Task data:
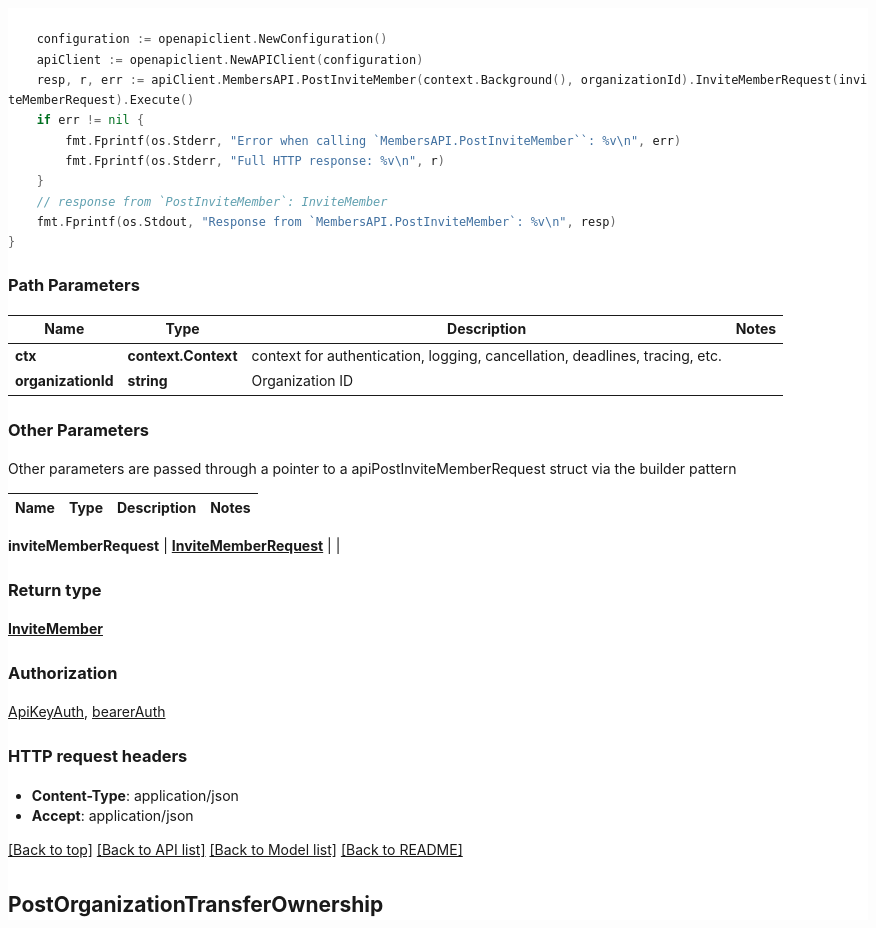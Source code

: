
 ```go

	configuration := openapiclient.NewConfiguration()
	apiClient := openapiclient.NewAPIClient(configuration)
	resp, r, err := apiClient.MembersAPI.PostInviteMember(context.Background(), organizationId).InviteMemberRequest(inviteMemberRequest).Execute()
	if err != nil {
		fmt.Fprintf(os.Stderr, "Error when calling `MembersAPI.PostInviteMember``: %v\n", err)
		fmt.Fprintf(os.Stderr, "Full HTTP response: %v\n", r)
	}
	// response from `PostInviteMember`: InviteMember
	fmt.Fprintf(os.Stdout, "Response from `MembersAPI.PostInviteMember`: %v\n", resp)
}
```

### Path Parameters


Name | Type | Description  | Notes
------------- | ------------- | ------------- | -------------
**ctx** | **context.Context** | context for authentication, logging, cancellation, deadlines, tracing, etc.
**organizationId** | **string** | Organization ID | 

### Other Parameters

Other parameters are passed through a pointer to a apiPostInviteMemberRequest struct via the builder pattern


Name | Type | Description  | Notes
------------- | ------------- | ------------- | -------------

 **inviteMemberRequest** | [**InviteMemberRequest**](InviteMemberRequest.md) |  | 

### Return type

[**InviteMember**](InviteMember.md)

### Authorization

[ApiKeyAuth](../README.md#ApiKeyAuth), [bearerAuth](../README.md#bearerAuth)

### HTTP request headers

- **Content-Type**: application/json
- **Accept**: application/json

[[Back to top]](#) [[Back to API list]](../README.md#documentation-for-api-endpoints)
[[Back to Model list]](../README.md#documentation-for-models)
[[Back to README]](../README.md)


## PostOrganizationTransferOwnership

==

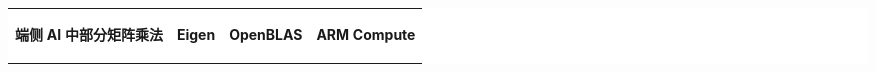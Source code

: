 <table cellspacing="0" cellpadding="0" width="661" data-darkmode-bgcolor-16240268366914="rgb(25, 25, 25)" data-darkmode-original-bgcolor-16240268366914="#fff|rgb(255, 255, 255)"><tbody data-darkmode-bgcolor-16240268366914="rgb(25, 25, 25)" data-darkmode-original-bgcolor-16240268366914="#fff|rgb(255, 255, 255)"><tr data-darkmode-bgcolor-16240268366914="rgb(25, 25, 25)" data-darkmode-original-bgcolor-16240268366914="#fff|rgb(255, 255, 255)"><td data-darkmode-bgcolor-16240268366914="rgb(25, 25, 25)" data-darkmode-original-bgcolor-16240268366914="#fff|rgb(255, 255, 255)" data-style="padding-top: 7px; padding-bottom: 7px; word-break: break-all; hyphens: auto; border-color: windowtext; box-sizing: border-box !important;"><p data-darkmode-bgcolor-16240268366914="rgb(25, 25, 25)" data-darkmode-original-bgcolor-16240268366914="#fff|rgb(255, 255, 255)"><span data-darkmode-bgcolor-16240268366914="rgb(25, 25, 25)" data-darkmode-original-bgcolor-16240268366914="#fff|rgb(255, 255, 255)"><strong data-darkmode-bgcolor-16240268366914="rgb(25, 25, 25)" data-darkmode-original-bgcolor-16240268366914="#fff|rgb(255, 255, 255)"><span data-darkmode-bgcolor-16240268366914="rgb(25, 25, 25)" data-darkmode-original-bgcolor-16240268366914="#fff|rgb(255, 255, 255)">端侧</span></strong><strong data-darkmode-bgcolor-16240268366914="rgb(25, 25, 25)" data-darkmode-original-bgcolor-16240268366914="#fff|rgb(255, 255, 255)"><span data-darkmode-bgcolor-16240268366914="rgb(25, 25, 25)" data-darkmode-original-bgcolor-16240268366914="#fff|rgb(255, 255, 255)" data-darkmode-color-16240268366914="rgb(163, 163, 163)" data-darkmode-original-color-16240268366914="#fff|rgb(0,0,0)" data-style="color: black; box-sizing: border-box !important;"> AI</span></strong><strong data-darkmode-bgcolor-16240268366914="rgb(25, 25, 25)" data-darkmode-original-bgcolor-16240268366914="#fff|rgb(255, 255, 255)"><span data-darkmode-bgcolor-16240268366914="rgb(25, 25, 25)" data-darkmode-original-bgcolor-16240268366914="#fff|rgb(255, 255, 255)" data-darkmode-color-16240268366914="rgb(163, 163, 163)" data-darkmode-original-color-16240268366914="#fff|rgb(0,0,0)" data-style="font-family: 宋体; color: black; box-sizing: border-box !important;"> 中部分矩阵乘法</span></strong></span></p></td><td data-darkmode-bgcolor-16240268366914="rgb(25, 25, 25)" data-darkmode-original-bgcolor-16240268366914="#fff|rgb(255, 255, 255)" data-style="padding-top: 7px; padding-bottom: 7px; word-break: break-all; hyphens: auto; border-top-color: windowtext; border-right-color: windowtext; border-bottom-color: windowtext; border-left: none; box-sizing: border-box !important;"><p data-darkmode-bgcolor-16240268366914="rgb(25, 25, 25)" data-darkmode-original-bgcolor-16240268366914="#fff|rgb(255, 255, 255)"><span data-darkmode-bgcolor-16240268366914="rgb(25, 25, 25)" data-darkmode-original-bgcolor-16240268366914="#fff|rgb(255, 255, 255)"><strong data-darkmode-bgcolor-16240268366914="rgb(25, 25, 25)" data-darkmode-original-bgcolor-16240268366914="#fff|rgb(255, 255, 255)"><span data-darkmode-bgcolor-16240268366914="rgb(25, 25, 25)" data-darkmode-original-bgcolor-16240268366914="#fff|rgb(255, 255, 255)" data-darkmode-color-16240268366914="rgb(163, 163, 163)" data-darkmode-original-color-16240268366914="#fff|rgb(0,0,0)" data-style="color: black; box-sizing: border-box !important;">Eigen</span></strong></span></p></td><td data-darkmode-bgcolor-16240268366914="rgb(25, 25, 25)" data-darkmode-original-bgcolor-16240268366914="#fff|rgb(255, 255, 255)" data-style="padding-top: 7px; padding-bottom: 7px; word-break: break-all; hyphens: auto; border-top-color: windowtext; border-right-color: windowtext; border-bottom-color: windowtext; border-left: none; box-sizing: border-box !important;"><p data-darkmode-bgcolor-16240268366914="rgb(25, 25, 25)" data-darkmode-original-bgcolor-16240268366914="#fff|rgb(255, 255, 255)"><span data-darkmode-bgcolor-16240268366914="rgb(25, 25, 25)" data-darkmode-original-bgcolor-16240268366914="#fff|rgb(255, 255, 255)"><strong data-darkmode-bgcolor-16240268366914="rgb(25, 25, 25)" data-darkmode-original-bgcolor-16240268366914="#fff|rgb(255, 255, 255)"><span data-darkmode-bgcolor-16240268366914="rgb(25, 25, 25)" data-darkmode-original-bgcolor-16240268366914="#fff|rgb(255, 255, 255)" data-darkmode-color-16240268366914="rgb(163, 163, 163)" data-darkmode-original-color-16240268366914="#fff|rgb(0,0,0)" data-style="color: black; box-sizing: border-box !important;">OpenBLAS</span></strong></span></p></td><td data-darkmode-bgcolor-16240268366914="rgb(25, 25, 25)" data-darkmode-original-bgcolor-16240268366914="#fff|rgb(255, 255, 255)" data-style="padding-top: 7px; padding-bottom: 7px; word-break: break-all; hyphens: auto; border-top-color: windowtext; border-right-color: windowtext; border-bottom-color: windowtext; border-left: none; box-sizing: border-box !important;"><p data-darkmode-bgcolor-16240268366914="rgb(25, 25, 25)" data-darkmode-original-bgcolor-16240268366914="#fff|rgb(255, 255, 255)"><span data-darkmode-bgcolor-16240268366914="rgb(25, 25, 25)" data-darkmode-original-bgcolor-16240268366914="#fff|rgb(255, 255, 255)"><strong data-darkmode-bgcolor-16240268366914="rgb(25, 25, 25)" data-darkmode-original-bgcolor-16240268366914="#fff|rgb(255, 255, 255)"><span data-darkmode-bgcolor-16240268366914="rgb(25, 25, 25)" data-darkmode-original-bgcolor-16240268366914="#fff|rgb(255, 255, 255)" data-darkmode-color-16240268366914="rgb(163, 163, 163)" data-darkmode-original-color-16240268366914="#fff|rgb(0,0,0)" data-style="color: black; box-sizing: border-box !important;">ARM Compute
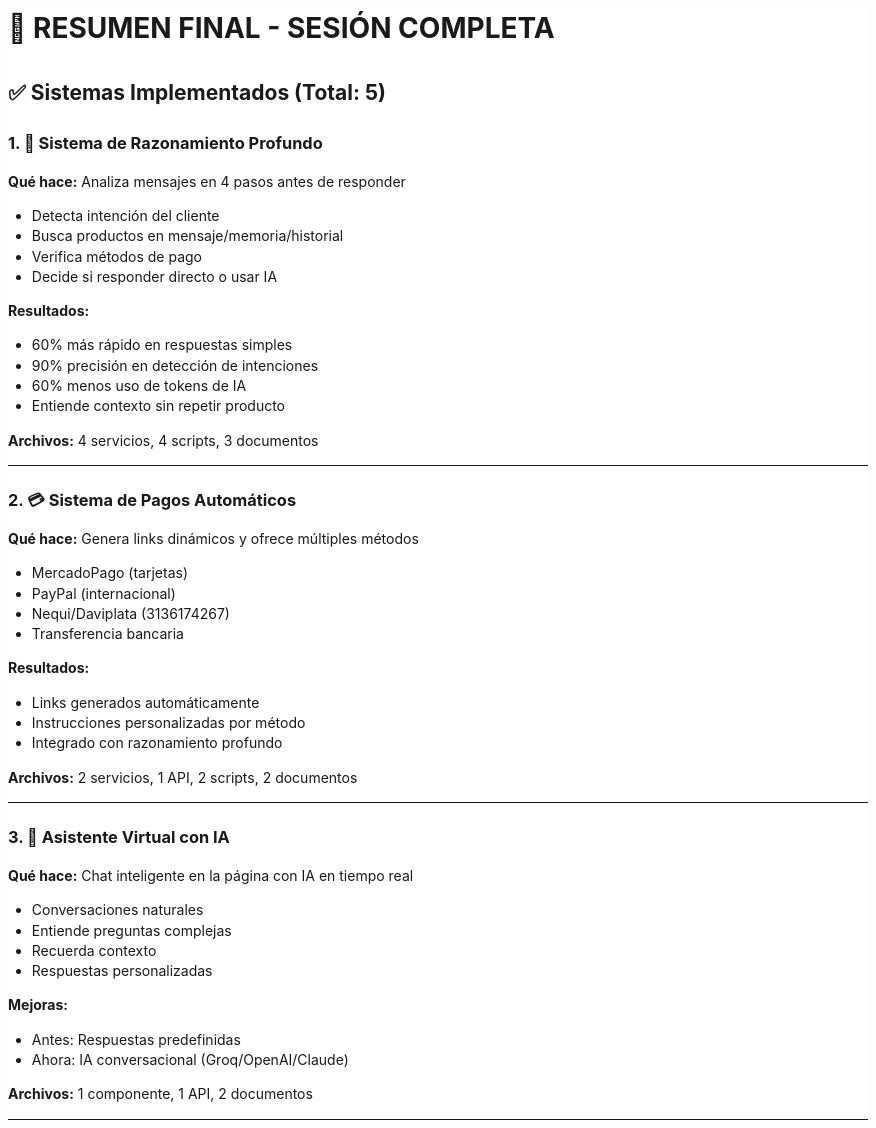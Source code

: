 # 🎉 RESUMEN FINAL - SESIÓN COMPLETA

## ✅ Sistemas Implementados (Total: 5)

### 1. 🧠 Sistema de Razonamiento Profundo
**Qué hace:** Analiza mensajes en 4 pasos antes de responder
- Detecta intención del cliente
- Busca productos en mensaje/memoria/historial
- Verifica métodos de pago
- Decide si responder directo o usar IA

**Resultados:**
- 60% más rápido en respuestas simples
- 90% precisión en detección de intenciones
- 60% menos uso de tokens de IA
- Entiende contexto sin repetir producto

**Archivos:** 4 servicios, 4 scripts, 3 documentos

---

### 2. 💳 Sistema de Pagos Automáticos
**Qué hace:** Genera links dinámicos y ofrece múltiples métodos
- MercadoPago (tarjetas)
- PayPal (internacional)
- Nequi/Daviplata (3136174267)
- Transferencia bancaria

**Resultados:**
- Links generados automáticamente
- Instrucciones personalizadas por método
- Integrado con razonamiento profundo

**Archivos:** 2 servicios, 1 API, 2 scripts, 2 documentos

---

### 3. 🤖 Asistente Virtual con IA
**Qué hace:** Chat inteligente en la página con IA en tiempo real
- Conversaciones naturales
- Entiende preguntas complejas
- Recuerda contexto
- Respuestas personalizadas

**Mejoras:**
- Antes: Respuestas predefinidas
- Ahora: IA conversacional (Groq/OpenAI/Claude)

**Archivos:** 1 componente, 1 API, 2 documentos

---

Instructions to follow: In the listing above, find the lines holding the word "configuration" and copy them.

Finished exercise:
	configuration := openapiclient.NewConfiguration()
	apiClient := openapiclient.NewAPIClient(configuration)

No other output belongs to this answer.